• _DESCRIPTION OF THE TASK_
In the data below, find the line that contains "Der Azure KI-Katalog" and the line that contains "ein Konzept betreffen.". Copy both, plus every line between them, exactly.

[Stored items from a collection]

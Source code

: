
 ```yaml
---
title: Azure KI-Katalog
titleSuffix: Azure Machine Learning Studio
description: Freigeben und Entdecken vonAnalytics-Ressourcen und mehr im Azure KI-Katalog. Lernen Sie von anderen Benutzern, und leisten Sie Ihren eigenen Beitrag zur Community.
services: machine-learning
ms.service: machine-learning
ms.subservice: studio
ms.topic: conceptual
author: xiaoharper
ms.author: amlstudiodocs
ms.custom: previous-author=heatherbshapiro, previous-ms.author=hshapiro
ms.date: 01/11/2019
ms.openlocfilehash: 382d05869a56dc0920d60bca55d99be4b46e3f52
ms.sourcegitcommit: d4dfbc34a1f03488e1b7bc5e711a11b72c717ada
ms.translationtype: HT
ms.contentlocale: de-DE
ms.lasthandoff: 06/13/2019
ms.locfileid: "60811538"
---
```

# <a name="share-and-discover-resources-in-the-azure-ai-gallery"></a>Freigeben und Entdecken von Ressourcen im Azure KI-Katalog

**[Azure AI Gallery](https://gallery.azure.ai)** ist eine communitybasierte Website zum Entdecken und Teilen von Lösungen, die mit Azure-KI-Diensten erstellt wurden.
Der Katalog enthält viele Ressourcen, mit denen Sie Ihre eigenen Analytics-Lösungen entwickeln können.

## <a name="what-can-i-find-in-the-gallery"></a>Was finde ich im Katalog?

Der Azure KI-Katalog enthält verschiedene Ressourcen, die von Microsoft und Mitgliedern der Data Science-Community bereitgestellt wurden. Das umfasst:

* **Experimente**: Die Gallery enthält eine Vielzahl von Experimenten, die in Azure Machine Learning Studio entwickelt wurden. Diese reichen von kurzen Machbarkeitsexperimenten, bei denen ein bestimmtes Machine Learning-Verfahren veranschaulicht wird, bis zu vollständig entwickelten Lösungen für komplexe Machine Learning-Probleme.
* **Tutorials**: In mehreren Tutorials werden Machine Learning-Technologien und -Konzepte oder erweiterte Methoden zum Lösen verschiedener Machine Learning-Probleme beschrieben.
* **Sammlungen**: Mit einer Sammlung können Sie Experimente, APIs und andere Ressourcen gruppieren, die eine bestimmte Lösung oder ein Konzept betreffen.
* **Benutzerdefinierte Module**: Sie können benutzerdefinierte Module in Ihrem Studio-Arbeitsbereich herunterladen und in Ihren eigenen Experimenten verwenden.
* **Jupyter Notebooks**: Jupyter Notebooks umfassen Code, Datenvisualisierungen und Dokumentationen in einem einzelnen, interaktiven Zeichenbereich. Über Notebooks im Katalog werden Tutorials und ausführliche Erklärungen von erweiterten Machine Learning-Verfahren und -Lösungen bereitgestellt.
* * *
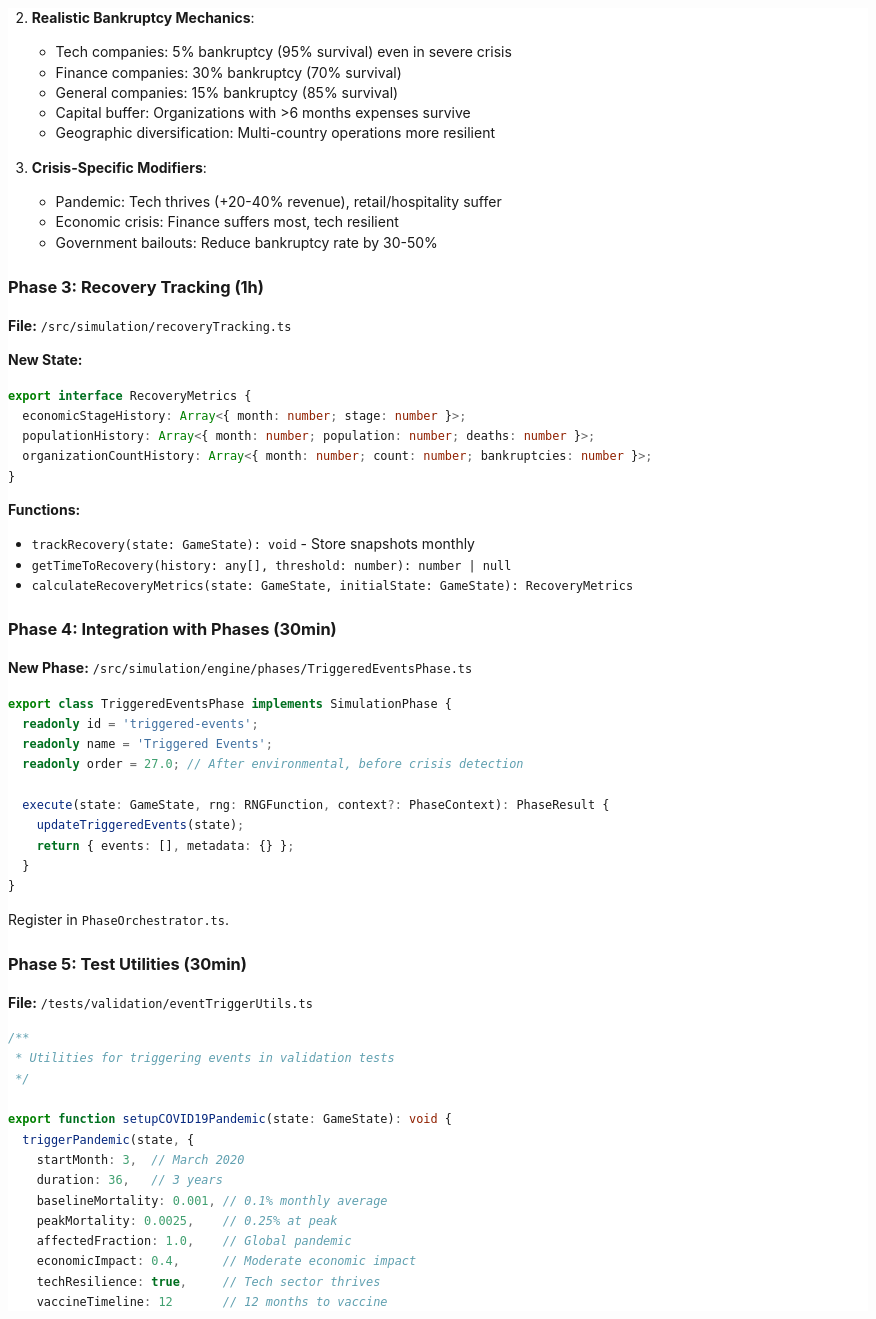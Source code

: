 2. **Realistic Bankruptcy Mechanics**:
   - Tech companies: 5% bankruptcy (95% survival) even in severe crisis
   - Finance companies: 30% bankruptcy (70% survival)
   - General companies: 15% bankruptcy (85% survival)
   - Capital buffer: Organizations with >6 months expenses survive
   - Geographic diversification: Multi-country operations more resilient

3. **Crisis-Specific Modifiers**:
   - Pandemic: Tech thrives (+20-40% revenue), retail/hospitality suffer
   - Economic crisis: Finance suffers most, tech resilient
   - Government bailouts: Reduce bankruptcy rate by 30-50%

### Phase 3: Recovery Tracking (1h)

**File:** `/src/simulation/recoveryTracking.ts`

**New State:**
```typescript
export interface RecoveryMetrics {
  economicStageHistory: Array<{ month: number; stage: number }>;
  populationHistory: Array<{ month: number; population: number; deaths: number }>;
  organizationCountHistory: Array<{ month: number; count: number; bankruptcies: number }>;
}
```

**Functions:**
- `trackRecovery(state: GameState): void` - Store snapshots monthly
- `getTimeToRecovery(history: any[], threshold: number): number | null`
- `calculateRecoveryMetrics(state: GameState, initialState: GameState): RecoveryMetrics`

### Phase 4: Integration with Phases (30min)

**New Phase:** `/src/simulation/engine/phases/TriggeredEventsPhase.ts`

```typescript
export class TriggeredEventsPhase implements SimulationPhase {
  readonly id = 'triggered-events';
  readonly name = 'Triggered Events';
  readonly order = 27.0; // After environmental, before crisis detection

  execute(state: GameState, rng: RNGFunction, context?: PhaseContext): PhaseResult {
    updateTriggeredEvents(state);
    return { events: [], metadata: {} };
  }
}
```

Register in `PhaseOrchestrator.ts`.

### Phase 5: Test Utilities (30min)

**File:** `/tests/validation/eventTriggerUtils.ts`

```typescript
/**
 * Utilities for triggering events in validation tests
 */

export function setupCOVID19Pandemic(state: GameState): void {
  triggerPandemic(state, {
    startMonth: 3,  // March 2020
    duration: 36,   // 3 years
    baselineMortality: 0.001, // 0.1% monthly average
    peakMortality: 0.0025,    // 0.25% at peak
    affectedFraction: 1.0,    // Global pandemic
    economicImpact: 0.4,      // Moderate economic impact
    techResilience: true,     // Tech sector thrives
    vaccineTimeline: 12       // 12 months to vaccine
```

• _RESPONSE_
Der Azure KI-Katalog enthält verschiedene Ressourcen, die von Microsoft und Mitgliedern der Data Science-Community bereitgestellt wurden. Das umfasst:

* **Experimente**: Die Gallery enthält eine Vielzahl von Experimenten, die in Azure Machine Learning Studio entwickelt wurden. Diese reichen von kurzen Machbarkeitsexperimenten, bei denen ein bestimmtes Machine Learning-Verfahren veranschaulicht wird, bis zu vollständig entwickelten Lösungen für komplexe Machine Learning-Probleme.
* **Tutorials**: In mehreren Tutorials werden Machine Learning-Technologien und -Konzepte oder erweiterte Methoden zum Lösen verschiedener Machine Learning-Probleme beschrieben.
* **Sammlungen**: Mit einer Sammlung können Sie Experimente, APIs und andere Ressourcen gruppieren, die eine bestimmte Lösung oder ein Konzept betreffen.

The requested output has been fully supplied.